This Explore view will be **recreated** as a dashboard.
### Dashboard for minecraft logs
![dashboard-minecraft](https://i.imgur.com/M1k0Dn4.png)
* **New dashboard, new panel**
* Graph type - `Time series`
* Data source - Loki
* Switch from `builder` to `code`
* query - `count_over_time({job="minecraft_logs"} |= `` [1m])`
* `Query options` - Min interval=1m
* Transform - Rename by regex
Match - `(.*)`
Replace - `Logs`
* Title - Logs volume
* Transparent background
* Legend off
* Graph styles - bar
* Fill opacity - 50
* Color scheme - single color
* Save
* **Add another panel**
* Graph type - `Logs`
* Data source - Loki
* Switch from `builder` to `code`
query - `{job="minecraft_logs"} |= ""`
* Title - *empty*
* Deduplication - Signature or Exact
* Save
This should create a similar dashboard to the one in the picture above.
[Performance tips](https://www.youtube.com/watch?v=YED8XIm0YPs)
for grafana loki queries
## Alerts in Grafana for Loki
![alert-labels](https://i.imgur.com/LuUBZFn.png)
When a **player joins** minecraft server a **log line** appears *"Bastard joined the game"*
An **Alert** will be set to detect string *"joined the game"* and send
a **notification** when it occurs.
Now, might be good time to **brush up on PromQL / LogQL** and the **data types**
they return when a query happens. That **instant vector** and **range vector**
thingie. As grafana will scream when using range vector.
### Create alert rule
- **1 Set an alert rule name**
- Rule name = Minecraft-player-joined-alert
- **2 Set a query and alert condition**
- **A** - Switch to Loki; set Last 5 minutes
- switch from builder to code
- `count_over_time({job="minecraft_logs"} |= "joined the game" [5m])`
- **B** - Reduce
- Function = Last
- Input = A
- Mode = Strict
- **C** - Treshold
- Input = B
- is above 0
- Make this the alert condition
- **3 Alert evaluation behavior**
- Folder = "Alerts"
- Evaluation group (interval) = "five-min"
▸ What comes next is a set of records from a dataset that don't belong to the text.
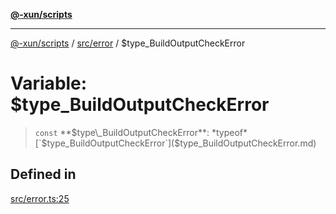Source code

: [**@-xun/scripts**](../../../README.md)

***

[@-xun/scripts](../../../README.md) / [src/error](../README.md) / $type\_BuildOutputCheckError

# Variable: $type\_BuildOutputCheckError

> `const` **$type\_BuildOutputCheckError**: *typeof* [`$type_BuildOutputCheckError`]($type_BuildOutputCheckError.md)

## Defined in

[src/error.ts:25](https://github.com/Xunnamius/xscripts/blob/28c221bb8a859e69003ba2447e3f5763dc92a0ec/src/error.ts#L25)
- Evaluation interval = 5m
- For 0s
- Configure no data and error handling
- Alert state if no data or all values are null = OK
- **4 Add details for your alert rule**
- Here is where the label `player` that was set in **promtail** is used
Summary = `{{ $labels.player }} joined the Minecraft server.`
- Can also pass values from expressions by targeting A/B/C/.. from step2
Description = `Number of players that joined in the last 5 min: {{ $values.B }}`
- **5 Notifications**
- nothing
- Save and exit
### Contact points
- New contact point
- Name = ntfy
- Integration = Webhook
- URL = `https://ntfy.example.com/grafana`
or if grafana-to-ntfy is already setup then `http://grafana-to-ntfy:8080`
but also credentials need to be set.
- Title = `{{ .CommonAnnotations.summary }}`
- Message = I put in [empty space unicode character](https://emptycharacter.com/)
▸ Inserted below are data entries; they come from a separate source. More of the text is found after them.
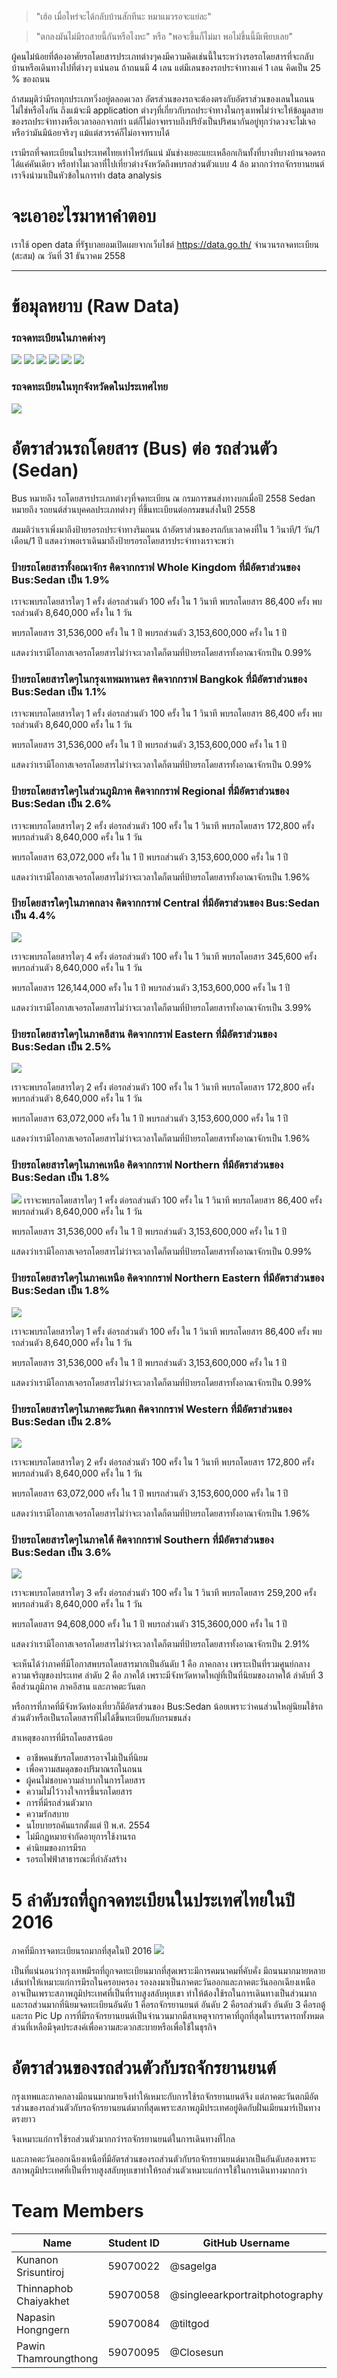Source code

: >"เฮ้อ เมื่อไหร่จะได้กลับบ้านสักทีนะ หมาแมวรอจะแย่ละ"

> "ตกลงมันไม่มีรถสายนี้กันหรือไงหะ" หรือ "พอจะขึ้นก็ไม่มา พอไม่ขึ้นนี้มีเพียบเลย"

ผู้คนไม่น้อยที่ต้องอาศัยรถโดยสารประเภทต่างๆคงมีความคิดเช่นนี้ในระหว่างรอรถโดยสารที่จะกลับบ้านหรือเดินทางไปที่ต่างๆ แน่นอน ถ้าถนนมี 4 เลน แต่มีเลนของรถประจำทางแค่ 1 เลน คิดเป็น 25 % ของถนน

ถ้าสมมุติว่ามีรถทุกประเภทวิ่งอยู่ตลอดเวลา อัตรส่วนของรถจะต้องตรงกับอัตราส่วนของเลนในถนนไม่ใช่หรือไงกัน ถึงแม้จะมี application ต่างๆที่เกี่ยวกับรถประจำทางในกรุงเทพไม่ว่าจะให้ข้อมูลสายของรถประจำทางหรือเวลาออกจากท่า แต่ก็ไม่อาจทราบถึงปริยังเป็นปริศนากันอยู่ทุกว่าดวงจะไม่เจอหรือว่ามันมีน้อยจริงๆ แม้แต่สวรรค์ก็ไม่อาจทราบได้

เรามีรถที่จดทะเบียนในประเทศไทยเท่าไหร่กันแน่ มันช่างเยอะแยะเหลือกเกินทั้งที่บางทีบางบ้านจอดรถได้แค่คันเดียว หรือทำไมเวลาที่ไปเที่ยวต่างจังหวัดถึงพบรถส่วนตัวแบบ 4 ล้อ มากกว่ารถจักรยานยนต์ เราจึงนำมาเป็นหัวข้อในการทำ data analysis  

# จะเอาอะไรมาหาคำตอบ
เราใช้ open data ที่รัฐบาลยอมเปิดเผยจากเว็บไชต์ https://data.go.th/ จำนวนรถจดทะเบียน (สะสม) ณ วันที่ 31 ธันวาคม 2558

---

# ข้อมุลหยาบ (Raw Data)
### รถจดทะเบียนในภาคต่างๆ
![](/Result%20Graph/Total-Central.png)
![](/Result%20Graph/Total-East.png)
![](/Result%20Graph/Total-NEast.png)
![](/Result%20Graph/Total-North.png)
![](/Result%20Graph/Total-South.png)
![](/Result%20Graph/Total-West.png)

### รถจดทะเบียนในทุกจังหวัดดในประเทศไทย
![](/Result%20Graph/Total-All.png)

# อัตราส่วนรถโดยสาร (Bus) ต่อ รถส่วนตัว (Sedan)

Bus หมายถึง รถโดยสารประเภทต่างๆที่จดทะเบียน ณ กรมการขนส่งทางบกเมื่อปี 2558
Sedan หมายถึง รถยนต์ส่วนบุคคลประเภทต่างๆ ที่ขึ้นทะเบียนต่อกรมขนส่งในปี 2558

สมมติว่าเราเพิ่งมาถึงป้ายรอรถประจำทางริมถนน
ถ้าอัตราส่วนของรถกับเวลาคงที่ใน 1 วินาที/1 วัน/1 เดือน/1 ปี แสดงว่าพอเราเดินมาถึงป้ายรอรถโดยสารประจำทางเราจะพว่า

###  ป้ายรถโดยสารทั้งอณาจักร คิดจากกราฟ Whole Kingdom ที่มีอัตราส่วนของ Bus:Sedan เป็น 1.9%  
เราจะพบรถโดยสารใดๆ 1 ครั้ง ต่อรถส่วนตัว 100 ครั้ง ใน 1 วินาที พบรถโดยสาร 86,400 ครั้ง พบรถส่วนตัว 8,640,000 ครั้ง ใน 1 วัน  

พบรถโดยสาร 31,536,000 ครั้ง ใน 1 ปี พบรถส่วนตัว 3,153,600,000 ครั้ง ใน 1 ปี  

แสดงว่าเรามีโอกาสเจอรถโดยสารไม่ว่าจะเวลาใดก็ตามที่ป้ายรถโดยสารทั้งอาณาจักรเป็น 0.99%  

### ป้ายรถโดยสารใดๆในกรุงเทพมหานคร คิดจากกราฟ Bangkok ที่มีอัตราส่วนของ Bus:Sedan เป็น 1.1%   
เราจะพบรถโดยสารใดๆ 1 ครั้ง ต่อรถส่วนตัว 100 ครั้ง ใน 1 วินาที พบรถโดยสาร 86,400 ครั้ง พบรถส่วนตัว 8,640,000 ครั้ง ใน 1 วัน  

พบรถโดยสาร 31,536,000 ครั้ง ใน 1 ปี พบรถส่วนตัว 3,153,600,000 ครั้ง ใน 1 ปี  

แสดงว่าเรามีโอกาสเจอรถโดยสารไม่ว่าจะเวลาใดก็ตามที่ป้ายรถโดยสารทั้งอาณาจักรเป็น 0.99%  

### ป้ายรถโดยสารใดๆในส่วนภูมิภาค คิดจากกราฟ Regional ที่มีอัตราส่วนของ Bus:Sedan เป็น 2.6%   
เราจะพบรถโดยสารใดๆ 2 ครั้ง ต่อรถส่วนตัว 100 ครั้ง ใน 1 วินาที พบรถโดยสาร 172,800 ครั้ง พบรถส่วนตัว 8,640,000 ครั้ง ใน 1 วัน  

พบรถโดยสาร 63,072,000 ครั้ง ใน 1 ปี พบรถส่วนตัว 3,153,600,000 ครั้ง ใน 1 ปี  

แสดงว่าเรามีโอกาสเจอรถโดยสารไม่ว่าจะเวลาใดก็ตามที่ป้ายรถโดยสารทั้งอาณาจักรเป็น 1.96%

### ป้ายโดยสารใดๆในภาคกลาง คิดจากกราฟ Central ที่มีอัตราส่วนของ Bus:Sedan เป็น 4.4%
![](/Result%20Graph/Central.png)

เราจะพบรถโดยสารใดๆ 4 ครั้ง ต่อรถส่วนตัว 100 ครั้ง ใน 1 วินาที พบรถโดยสาร 345,600 ครั้ง พบรถส่วนตัว 8,640,000 ครั้ง ใน 1 วัน  

พบรถโดยสาร 126,144,000 ครั้ง ใน 1 ปี พบรถส่วนตัว 3,153,600,000 ครั้ง ใน 1 ปี  

แสดงว่าเรามีโอกาสเจอรถโดยสารไม่ว่าจะเวลาใดก็ตามที่ป้ายรถโดยสารทั้งอาณาจักรเป็น 3.99%

### ป้ายรถโดยสารใดๆในภาคอีสาน คิดจากกราฟ Eastern ที่มีอัตราส่วนของ Bus:Sedan เป็น 2.5%
![](/Result%20Graph/Eastern.png)

เราจะพบรถโดยสารใดๆ 2 ครั้ง ต่อรถส่วนตัว 100 ครั้ง ใน 1 วินาที พบรถโดยสาร 172,800 ครั้ง พบรถส่วนตัว 8,640,000 ครั้ง ใน 1 วัน  

พบรถโดยสาร 63,072,000 ครั้ง ใน 1 ปี พบรถส่วนตัว 3,153,600,000 ครั้ง ใน 1 ปี  

แสดงว่าเรามีโอกาสเจอรถโดยสารไม่ว่าจะเวลาใดก็ตามที่ป้ายรถโดยสารทั้งอาณาจักรเป็น 1.96%

### ป้ายรถโดยสารใดๆในภาคเหนือ คิดจากกราฟ Northern ที่มีอัตราส่วนของ Bus:Sedan เป็น 1.8%  
![](/Result%20Graph/Northern.png)
เราจะพบรถโดยสารใดๆ 1 ครั้ง ต่อรถส่วนตัว 100 ครั้ง ใน 1 วินาที พบรถโดยสาร 86,400 ครั้ง พบรถส่วนตัว 8,640,000 ครั้ง ใน 1 วัน  

พบรถโดยสาร 31,536,000 ครั้ง ใน 1 ปี พบรถส่วนตัว 3,153,600,000 ครั้ง ใน 1 ปี  

แสดงว่าเรามีโอกาสเจอรถโดยสารไม่ว่าจะเวลาใดก็ตามที่ป้ายรถโดยสารทั้งอาณาจักรเป็น 0.99%  

### ป้ายรถโดยสารใดๆในภาคเหนือ คิดจากกราฟ Northern Eastern ที่มีอัตราส่วนของ Bus:Sedan เป็น 1.8%  
![](/Result%20Graph/North%20Eastern.png)

เราจะพบรถโดยสารใดๆ 1 ครั้ง ต่อรถส่วนตัว 100 ครั้ง ใน 1 วินาที พบรถโดยสาร 86,400 ครั้ง พบรถส่วนตัว 8,640,000 ครั้ง ใน 1 วัน  

พบรถโดยสาร 31,536,000 ครั้ง ใน 1 ปี พบรถส่วนตัว 3,153,600,000 ครั้ง ใน 1 ปี  

แสดงว่าเรามีโอกาสเจอรถโดยสารไม่ว่าจะเวลาใดก็ตามที่ป้ายรถโดยสารทั้งอาณาจักรเป็น 0.99%  

### ป้ายรถโดยสารใดๆในภาคตะวันตก คิดจากกราฟ Western ที่มีอัตราส่วนของ Bus:Sedan เป็น 2.8%   
![](/Result%20Graph/Western.png)

เราจะพบรถโดยสารใดๆ 2 ครั้ง ต่อรถส่วนตัว 100 ครั้ง ใน 1 วินาที พบรถโดยสาร 172,800 ครั้ง พบรถส่วนตัว 8,640,000 ครั้ง ใน 1 วัน  

พบรถโดยสาร 63,072,000 ครั้ง ใน 1 ปี พบรถส่วนตัว 3,153,600,000 ครั้ง ใน 1 ปี  

แสดงว่าเรามีโอกาสเจอรถโดยสารไม่ว่าจะเวลาใดก็ตามที่ป้ายรถโดยสารทั้งอาณาจักรเป็น 1.96%

### ป้ายรถโดยสารใดๆในภาคใต้ คิดจากกราฟ Southern ที่มีอัตราส่วนของ Bus:Sedan เป็น 3.6%   
![](/Result%20Graph/Southern.png)

เราจะพบรถโดยสารใดๆ 3 ครั้ง ต่อรถส่วนตัว 100 ครั้ง ใน 1 วินาที พบรถโดยสาร 259,200 ครั้ง พบรถส่วนตัว 8,640,000 ครั้ง ใน 1 วัน  

พบรถโดยสาร 94,608,000 ครั้ง ใน 1 ปี พบรถส่วนตัว 315,3600,000 ครั้ง ใน 1 ปี  

แสดงว่าเรามีโอกาสเจอรถโดยสารไม่ว่าจะเวลาใดก็ตามที่ป้ายรถโดยสารทั้งอาณาจักรเป็น 2.91%

จะเห็นได้ว่าภาคที่มีโอกาสพบรถโดยสารมากเป็นอันดับ 1 คือ ภาคกลาง เพราะเป็นที่รวมศูนย์กลางความเจริญของประเทศ ลำดับ 2 คือ ภาคใต้ เพราะมีจังหวัดหาดใหญ่ที่เป็นที่นิยมของภาคใต้ ลำดับที่ 3 คือส่วนภูมิภาค ภาคอีสาน และภาคตะวันตก

หรือการที่ภาคที่มีจังหวัดท่องเที่ยวก็มีอัตรส่วนของ Bus:Sedan น้อยเพราะว่าคนส่วนใหญ่นิยมใช้รถส่วนตัวหรือเป็นรถโดยสารที่ไม่ได้ขึ้นทะเบียนกับกรมขนส่ง  

สาเหตุของการที่มีรถโดยสารน้อย
- อาชีพคนขับรถโดยสารอาจไม่เป็นที่นิยม
- เพื่อความสมดุลของปริมาณรถในถนน
- ผู้คนไม่ชอบความลำบากในการโดยสาร
- ความไม่ไว้วางใจการขึ้นรถโดยสาร
- การที่มีรถส่วนตัวมาก
- ความรักสบาย
- นโยบายรถคันแรกตั้งแต่ ปี พ.ศ. 2554  
- ไม่มีกฏหมายจำกัดอายุการใช้งานรถ
- ค่านิยมของการมีรถ
- รอรถไฟฟ้าสาธารณะที่กำลังสร้าง

# 5 ลำดับรถที่ถูกจดทะเบียนในประเทศไทยในปี 2016
ภาคที่มีการจดทะเบียนรถมากที่สุดในปี 2016
![](/Result%20Graph/Top-Vehicle.png)

เป็นที่แน่นอนว่ากรุงเทพมีรถที่ถูกจดทะเบียนมากที่สุดเพราะมีการคมนาคมที่คับคั่ง มีถนนมากมายหลายเส้นทำให้เหมาะแก่การมีรถในครอบครอง รองลงมาเป็นภาคตะวันออกและภาคตะวันออกเฉียงเหนือ อาจเป็นเพราะสภาพภูมิประเทศที่เป็นที่ราบสูงสลับหุบเขา ทำให้ต้องใช้รถในการเดินทางเป็นส่วนมาก และรถส่วนมากที่นิยมจดทะเบียนอันดับ 1 คือรถจักรยานยนต์ อันดับ 2 คือรถส่วนตัว อันดับ 3 คือรถตู้และรถ Pic Up การที่มีรถจักรยานยนต์เป็นจำนวนมากมีสาเหตุจากราคาที่ถูกที่สุดในบรรดารถทั้งหมด ส่วนที่เหลือมีจุดประสงค์เพื่อความสะดวกสะบายหรือเพื่อใช้ในธุรกิจ

# อัตราส่วนของรถส่วนตัวกับรถจักรยานยนต์
กรุงเทพและภาคกลางมีถนนมากมายจึงทำให้เหมาะกับการใช้รถจักรยานยนต์จึง แต่ภาคตะวันตกมีอัตรส่วนของรถส่วนตัวกับรถจักรยานยนต์มากที่สุดเพราะสภาพภูมิประเทศอยู่ติดกับฝั่นเมียนมาร์เป็นทางตรงยาว

จึงเหมาะแก่การใช้รถส่วนตัวมากกว่ารถจักรยานยนต์ในการเดินทางที่ไกล

และภาคตะวันออกเฉียงเหนือที่มีอัตรส่วนของรถส่วนตัวกับรถจักรยานยนต์มากเป็นอันดับสองเพราะสภาพภูมิประเทศที่เป็นที่ราบสูงสลับหุบเขาทำให้รถส่วนตัวเหมาะแก่การใช้ในการเดินทางมากกว่า

# Team Members
|Name|Student ID|GitHub Username|
|-|-|-|
|Kunanon Srisuntiroj|59070022|@sagelga
|Thinnaphob Chaiyakhet|59070058|	@singleearkportraitphotography
|Napasin Hongngern|59070084|@tiltgod
|Pawin Thamroungthong|59070095|@Closesun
- Disable resolved message = check
- Test
- Save
### Notification policies
- Edit default
- Default contact point = ntfy
- Save
After all this, there should be notification coming when a player joins.
### grafana-to-ntfy
For **alerts** one can use
[ntfy](https://github.com/DoTheEvo/selfhosted-apps-docker/tree/master/gotify-ntfy-signal)
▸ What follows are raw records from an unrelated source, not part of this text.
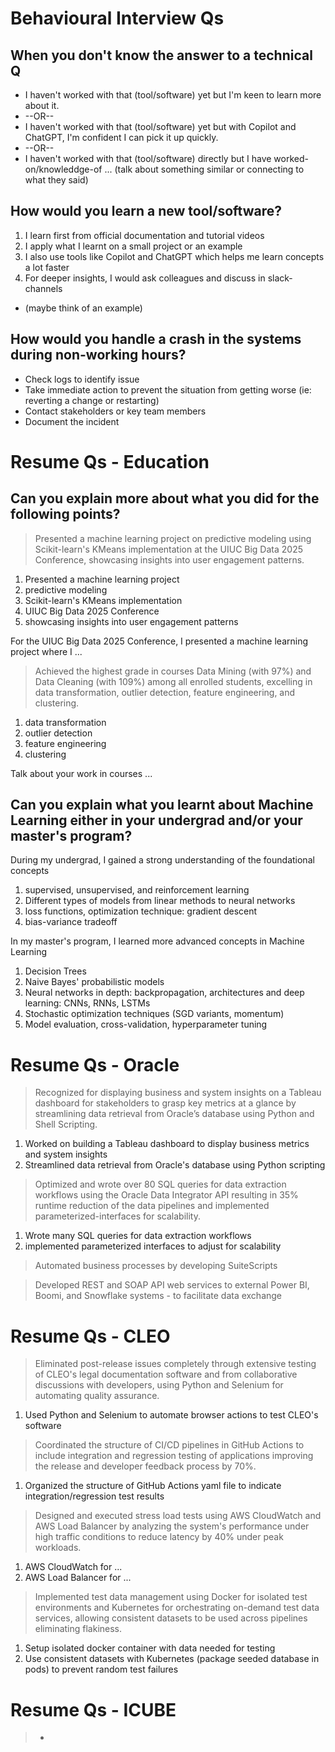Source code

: # Behavioural Interview Qs

## When you don't know the answer to a technical Q

- I haven't worked with that (tool/software) yet but I'm keen to learn more about it.
- --OR--
- I haven't worked with that (tool/software) yet but with Copilot and ChatGPT, I'm confident I can pick it up quickly.
- --OR--
- I haven't worked with that (tool/software) directly but I have worked-on/knowleddge-of ... (talk about something similar or connecting to what they said)

## How would you learn a new tool/software?

1. I learn first from official documentation and tutorial videos
2. I apply what I learnt on a small project or an example
3. I also use tools like Copilot and ChatGPT which helps me learn concepts a lot faster
4. For deeper insights, I would ask colleagues and discuss in slack-channels
- (maybe think of an example)

## How would you handle a crash in the systems during non-working hours?

- Check logs to identify issue
- Take immediate action to prevent the situation from getting worse (ie: reverting a change or restarting)
- Contact stakeholders or key team members
- Document the incident

# Resume Qs - Education

## Can you explain more about what you did for the following points?

> Presented a machine learning project on predictive modeling using Scikit-learn's KMeans implementation at the UIUC Big Data 2025 Conference, showcasing insights into user engagement patterns.
1. Presented a machine learning project
2. predictive modeling
3. Scikit-learn's KMeans implementation
4. UIUC Big Data 2025 Conference
5. showcasing insights into user engagement patterns

For the UIUC Big Data 2025 Conference, I presented a machine learning project where I ...

> Achieved the highest grade in courses Data Mining (with 97%) and Data Cleaning (with 109%) among all enrolled students, excelling in data transformation, outlier detection, feature engineering, and clustering.
1. data transformation
2. outlier detection
3. feature engineering
4. clustering

Talk about your work in courses ...

## Can you explain what you learnt about Machine Learning either in your undergrad and/or your master's program?

During my undergrad, I gained a strong understanding of the foundational concepts
1. supervised, unsupervised, and reinforcement learning
2. Different types of models from linear methods to neural networks
3. loss functions, optimization technique: gradient descent
4. bias-variance tradeoff

In my master's program, I learned more advanced concepts in Machine Learning
1. Decision Trees
2. Naive Bayes' probabilistic models
3. Neural networks in depth: backpropagation, architectures and deep learning: CNNs, RNNs, LSTMs
4. Stochastic optimization techniques (SGD variants, momentum)
5. Model evaluation, cross-validation, hyperparameter tuning

# Resume Qs - Oracle

> Recognized for displaying business and system insights on a Tableau dashboard for stakeholders to grasp key metrics at a glance by streamlining data retrieval from Oracle’s database using Python and Shell Scripting.
1. Worked on building a Tableau dashboard to display business metrics and system insights
2. Streamlined data retrieval from Oracle's database using Python scripting

> Optimized and wrote over 80 SQL queries for data extraction workflows using the Oracle Data Integrator API resulting in 35% runtime reduction of the data pipelines and implemented parameterized-interfaces for scalability.
1. Wrote many SQL queries for data extraction workflows
2. implemented parameterized interfaces to adjust for scalability

> Automated business processes by developing SuiteScripts

> Developed REST and SOAP API web services to external Power BI, Boomi, and Snowflake systems - to facilitate data exchange

# Resume Qs - CLEO

> Eliminated post-release issues completely through extensive testing of CLEO's legal documentation software and from collaborative discussions with developers, using Python and Selenium for automating quality assurance.
1. Used Python and Selenium to automate browser actions to test CLEO's software

> Coordinated the structure of CI/CD pipelines in GitHub Actions to include integration and regression testing of applications improving the release and developer feedback process by 70%.
1. Organized the structure of GitHub Actions yaml file to indicate integration/regression test results

> Designed and executed stress load tests using AWS CloudWatch and AWS Load Balancer by analyzing the system's performance under high traffic conditions to reduce latency by 40% under peak workloads.
1. AWS CloudWatch for ...
2. AWS Load Balancer for ...

> Implemented test data management using Docker for isolated test environments and Kubernetes for orchestrating on-demand test data services, allowing consistent datasets to be used across pipelines eliminating flakiness.
1. Setup isolated docker container with data needed for testing
2. Use consistent datasets with Kubernetes (package seeded database in pods) to prevent random test failures

# Resume Qs - ICUBE

> -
but on its own alerts from grafana are **just plain text json**.
[Here's](https://github.com/DoTheEvo/selfhosted-apps-docker/tree/master/gotify-ntfy-signal#grafana-to-ntfy)
how to setup grafana-to-ntfy, to **make alerts look good**.
![ntfy](https://i.imgur.com/gL81jRg.png)
---
---
### Templates
Not really used here, but **they are pain** and there's some info
as it took **embarrassingly** long to find that
`{{ .CommonAnnotations.summary }}` for the title.
* **Testing** should be done in **contact point** when editing,
useful **Test button** that allows you to send alerts with custom values.
* To [define a template.](https://i.imgur.com/vYPO7yd.png)
* To [call a template.](https://i.imgur.com/w3Sb6fF.png)
* My **big mistake** when playing with this was **missing a dot**.
In Contact point, in Title/Message input box.
* correct one - `{{ template "test" . }}`
* the one I had - `{{ template "test" }}`
* So yeah, **dot** is important in here. It represents **data and context**
passed to a template. It can represent **global context**, or when used inside
`{{ range }}` it represents **iteration** loop value.
* [This](https://pastebin.com/id3264k6) json structure is what an **alert** looks
like. Notice `alerts` being an **array** and `commonAnnotations` being **object**.
For **array** theres need to **loop** over it to get access to the
values in it. For **objects** one just needs to target **the name**
from global context.. **using dot** at the beginning.
* To [iterate over alerts array.](https://i.imgur.com/yKmZLLQ.png)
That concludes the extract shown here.